TASK DESCRIPTION:
Please return only the lines between the line with "4. Model Selection" and the final line of the entries, both included, and exclude pictures.

RECORDS FOR THIS TASK:
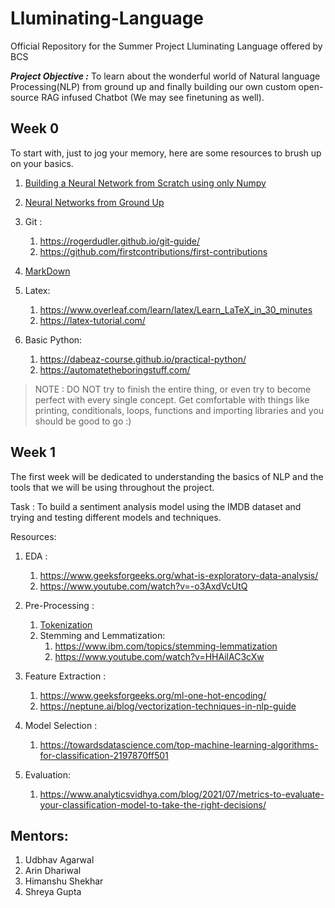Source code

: # Lluminating-Language

Official Repository for the Summer Project Lluminating Language offered by BCS

**_Project Objective :_** To learn about the wonderful world of Natural language Processing(NLP) from ground up and finally building our own custom open-source RAG infused Chatbot (We may see finetuning as well).

## Week 0

To start with, just to jog your memory, here are some resources to brush up on your basics.

1. [Building a Neural Network from Scratch using only Numpy](https://youtu.be/w8yWXqWQYmU?si=YC76soxNfFfz_Hff)
2. [Neural Networks from Ground Up](https://youtube.com/playlist?list=PLQVvvaa0QuDcjD5BAw2DxE6OF2tius3V3&si=cImwdtU-u_5W3BFn)


3. Git :  
   1. https://rogerdudler.github.io/git-guide/
   2. https://github.com/firstcontributions/first-contributions 
4. [MarkDown](https://www.markdownguide.org/)
5. Latex:
   1. https://www.overleaf.com/learn/latex/Learn_LaTeX_in_30_minutes
   2. https://latex-tutorial.com/
6. Basic Python:
   1. https://dabeaz-course.github.io/practical-python/
   2. https://automatetheboringstuff.com/

>NOTE : DO NOT try to finish the entire thing, or even try to become perfect with every single concept. Get comfortable with things like printing, conditionals, loops, functions and importing libraries and you should be good to go :) 
   
   

## Week 1

The first week will be dedicated to understanding the basics of NLP and the tools that we will be using throughout the project.

Task : To build a sentiment analysis model using the IMDB dataset and trying and testing different models and techniques.

Resources:

1. EDA :
   1. https://www.geeksforgeeks.org/what-is-exploratory-data-analysis/
   2.  https://www.youtube.com/watch?v=-o3AxdVcUtQ
2. Pre-Processing :

   1. [ Tokenization](https://youtu.be/fNxaJsNG3-s?si=XRT_w6F8Fk7YMcJu)
   1. Stemming and Lemmatization:
      1. https://www.ibm.com/topics/stemming-lemmatization
      2. https://www.youtube.com/watch?v=HHAilAC3cXw
3. Feature Extraction : 
   1. https://www.geeksforgeeks.org/ml-one-hot-encoding/
   2. https://neptune.ai/blog/vectorization-techniques-in-nlp-guide
4. Model Selection :
   1. https://towardsdatascience.com/top-machine-learning-algorithms-for-classification-2197870ff501
5. Evaluation: 
   1. https://www.analyticsvidhya.com/blog/2021/07/metrics-to-evaluate-your-classification-model-to-take-the-right-decisions/

## Mentors:

1. Udbhav Agarwal
2. Arin Dhariwal
3. Himanshu Shekhar
4. Shreya Gupta
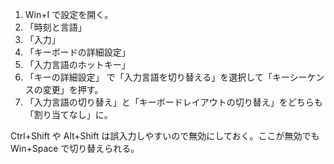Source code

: 1. Win+I で設定を開く。
2. 「時刻と言語」
3. 「入力」
4. 「キーボードの詳細設定」
5. 「入力言語のホットキー」
6. 「キーの詳細設定」 で「入力言語を切り替える」を選択して「キーシーケンスの変更」を押す。
7. 「入力言語の切り替え」と「キーボードレイアウトの切り替え」をどちらも「割り当てなし」に。

Ctrl+Shift や Alt+Shift は誤入力しやすいので無効にしておく。ここが無効でも Win+Space で切り替えられる。
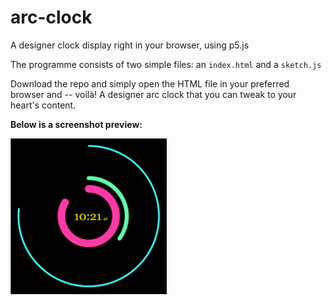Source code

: # arc-clock
A designer clock display right in your browser, using p5.js


The programme consists of two simple files: an `index.html` and a `sketch.js`

Download the repo and simply open the HTML file in your preferred browser and -- voilà! A designer arc clock that you can tweak to your heart's content.

**Below is a screenshot preview:**

<img src="./images/Screen Shot 2018-05-24 at 10.21.37.png" width=250>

SOLUTION FOR THIS PROBLEM:
4. Model Selection :
   1. https://towardsdatascience.com/top-machine-learning-algorithms-for-classification-2197870ff501
5. Evaluation: 
   1. https://www.analyticsvidhya.com/blog/2021/07/metrics-to-evaluate-your-classification-model-to-take-the-right-decisions/

## Mentors:

1. Udbhav Agarwal
2. Arin Dhariwal
3. Himanshu Shekhar
4. Shreya Gupta
Source code

: 1. Win+I で設定を開く。
2. 「時刻と言語」
3. 「入力」
4. 「キーボードの詳細設定」
5. 「入力言語のホットキー」
6. 「キーの詳細設定」 で「入力言語を切り替える」を選択して「キーシーケンスの変更」を押す。
7. 「入力言語の切り替え」と「キーボードレイアウトの切り替え」をどちらも「割り当てなし」に。

Ctrl+Shift や Alt+Shift は誤入力しやすいので無効にしておく。ここが無効でも Win+Space で切り替えられる。
Source code

: # arc-clock
A designer clock display right in your browser, using p5.js


The programme consists of two simple files: an `index.html` and a `sketch.js`

Download the repo and simply open the HTML file in your preferred browser and -- voilà! A designer arc clock that you can tweak to your heart's content.

**Below is a screenshot preview:**

<img src="./images/Screen Shot 2018-05-24 at 10.21.37.png" width=250>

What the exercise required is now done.